→ Problem to work on: Give back exactly the lines of the material below, starting with the line with "Source code" and going on through the line with "###### Form Parameters".

→ Data provided:
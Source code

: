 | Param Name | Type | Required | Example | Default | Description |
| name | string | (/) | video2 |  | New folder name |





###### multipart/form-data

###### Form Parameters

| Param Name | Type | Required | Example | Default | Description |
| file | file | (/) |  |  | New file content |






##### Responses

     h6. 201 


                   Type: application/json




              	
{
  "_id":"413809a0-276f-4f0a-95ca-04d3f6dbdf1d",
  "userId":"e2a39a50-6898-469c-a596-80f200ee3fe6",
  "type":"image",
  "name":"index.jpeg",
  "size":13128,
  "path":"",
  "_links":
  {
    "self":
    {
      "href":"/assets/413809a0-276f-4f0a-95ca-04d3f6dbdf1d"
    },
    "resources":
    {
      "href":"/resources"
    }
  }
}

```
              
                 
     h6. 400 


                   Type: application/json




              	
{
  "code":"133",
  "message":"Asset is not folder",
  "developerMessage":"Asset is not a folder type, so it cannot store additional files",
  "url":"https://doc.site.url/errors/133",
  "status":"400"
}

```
==
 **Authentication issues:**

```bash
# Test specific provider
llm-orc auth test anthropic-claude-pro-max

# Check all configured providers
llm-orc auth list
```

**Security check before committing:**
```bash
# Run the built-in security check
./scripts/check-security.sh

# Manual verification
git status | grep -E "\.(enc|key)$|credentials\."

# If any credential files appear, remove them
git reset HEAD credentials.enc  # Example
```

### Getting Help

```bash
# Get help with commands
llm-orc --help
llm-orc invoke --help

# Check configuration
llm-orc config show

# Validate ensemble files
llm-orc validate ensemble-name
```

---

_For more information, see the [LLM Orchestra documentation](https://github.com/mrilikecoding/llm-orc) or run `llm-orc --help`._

→ Exercise answer:
Source code

: | Param Name | Type | Required | Example | Default | Description |
| name | string | (/) | video2 |  | New folder name |





###### multipart/form-data

###### Form Parameters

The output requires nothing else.